Ostatnie odpowiedzi na forum
Cześć Dziewczyny! Takie piękne lato zrobiło się u nas w ten weekend,a ja jutro zaczynam chemioterapię :( we wtorek radio. Macie może jakiś link odnośnie diety w trakcie leczenia?? Mam generalnie mętlik w głowie,chciałabym wiedzieć głównie,co zdecydowanie powinnam wykluczyć... a Wy jak się czujecie? Pozdrawiam :)
Iwo masz na myśli stopień? określili na podstawie wielkości i nacieku,badania miałam standardowe,rezonans magnetyczny i tomografię,więc na ostatniej wizycie zaprezentowali mi "moje bogate wnętrze" w trójwymiarze...Będzie Ci lżej bez podtruwania ;) u mnie na deser zaserwują wewnętrzną radioterapię.
Miłego,cieplutkiego weekendu,dziewczyny.U mnie dziś bardzo wietrznie,a mogłoby być tak pięknie...
Iwo,łączą Ci z chemią?ja na dzień dobry od poniedziałków chemia a cały tydzień radioterapia.będę miała powód do narzekania,że "nie lubię poniedziałków"... :)
Dziewczyny,czy któraś z Was ma / miała zdiagnozowany -podobnie jak ja-stopień IIB?
Ja dziś po kolejnej konsultacji i badaniach.Terapię zaczynam jednak z poślizgiem,dopiero 6.05. A Wy dziewczyny?Postępy? :)
Dowiedzialam sie o diagnozie 8.04, a terapie zaczynam od przyszlego tygodnia.Tyle,ze nie lecze sie w Pl,wiec chyba niewiele Ci pomoge,Iwo...

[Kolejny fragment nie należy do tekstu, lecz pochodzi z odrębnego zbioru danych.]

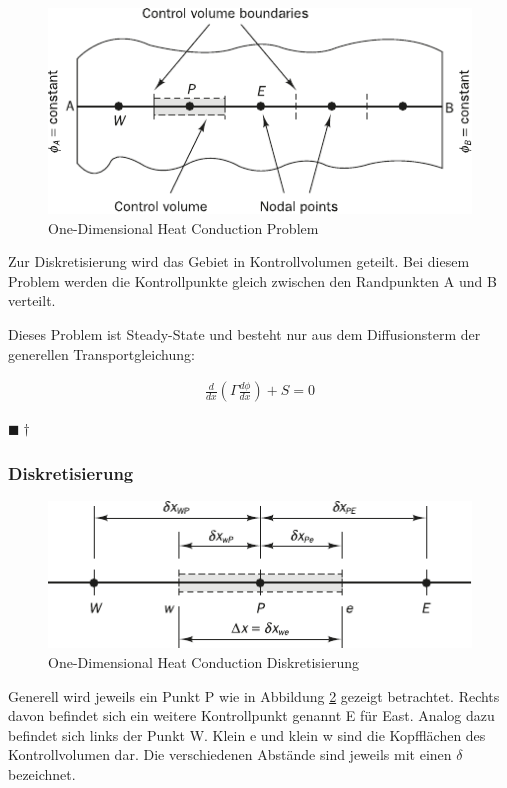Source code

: \documentclass[a4paper]{scrartcl}
\newcommand{\qed}{\begin{flushright}
$\blacksquare \dagger$ \end{flushright}}
\begin{document}
\begin{figure}[h]
\begin{center}
\includegraphics[scale=1]{images/41.pdf}
\caption{One-Dimensional Heat Conduction Problem}
\label{fig:41}
\end{center}
\end{figure}
Zur Diskretisierung wird das Gebiet in Kontrollvolumen geteilt. Bei diesem
Problem werden die Kontrollpunkte gleich zwischen den Randpunkten A und B
verteilt.

 Dieses Problem ist Steady-State und besteht nur aus dem Diffusionsterm der
 generellen Transportgleichung:
 
 \begin{align}
 \frac{d}{dx} \left( \Gamma \frac{d\phi}{dx}\right) + S = 0
 \end{align}
 \qed

\subsubsection{Diskretisierung}


\begin{figure}[h]
\begin{center}
\includegraphics[scale=1.2]{images/42.pdf}
\caption{One-Dimensional Heat Conduction Diskretisierung}
\label{fig:42}
\end{center}
\end{figure}

Generell wird jeweils ein Punkt P wie in Abbildung \ref{fig:42} gezeigt
betrachtet. Rechts davon befindet sich ein weitere Kontrollpunkt genannt E für
East. Analog dazu befindet sich links der Punkt W. Klein e und klein w sind die
Kopfflächen des Kontrollvolumen dar. Die verschiedenen Abstände sind jeweils mit
einen $\delta$ bezeichnet.
\end{document}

Lauro, ja trzymam kciuki NAJMOCNIEJ! Zobaczysz, wszystko będzie dobrze. Ja tego dnia mam konsultację po piątkowej tomografii i rezonansie, prawdopodobnie przedstawią mi wyniki i już dokładny plan działania... Jak na razie trzymam się, staram się myśleć pozytywnie i nie poddawać się napadom stresu :/
Dziewczyny,nawet nie wiecie,ile dla mnie znaczy Wasze wsparcie,pomimo tego,ze na odleglosc...Jak na razie troche sie uspokoilam.Wyjasnilam dzisiaj starszemu synkowi (10 lat),co czeka nas w najblizszym czasie.Nie chcialabym,zeby sie bal.Masz racje Kasiu73, 3 latek bez problemu zrozumie,ze koniec z noszeniem na rekach.Poza tym od czego jest tata :)
Iwo73, ja rowniez jestem na poczatku drogi. Bede trzymala za Ciebie kciuki.Za Was wszystkie.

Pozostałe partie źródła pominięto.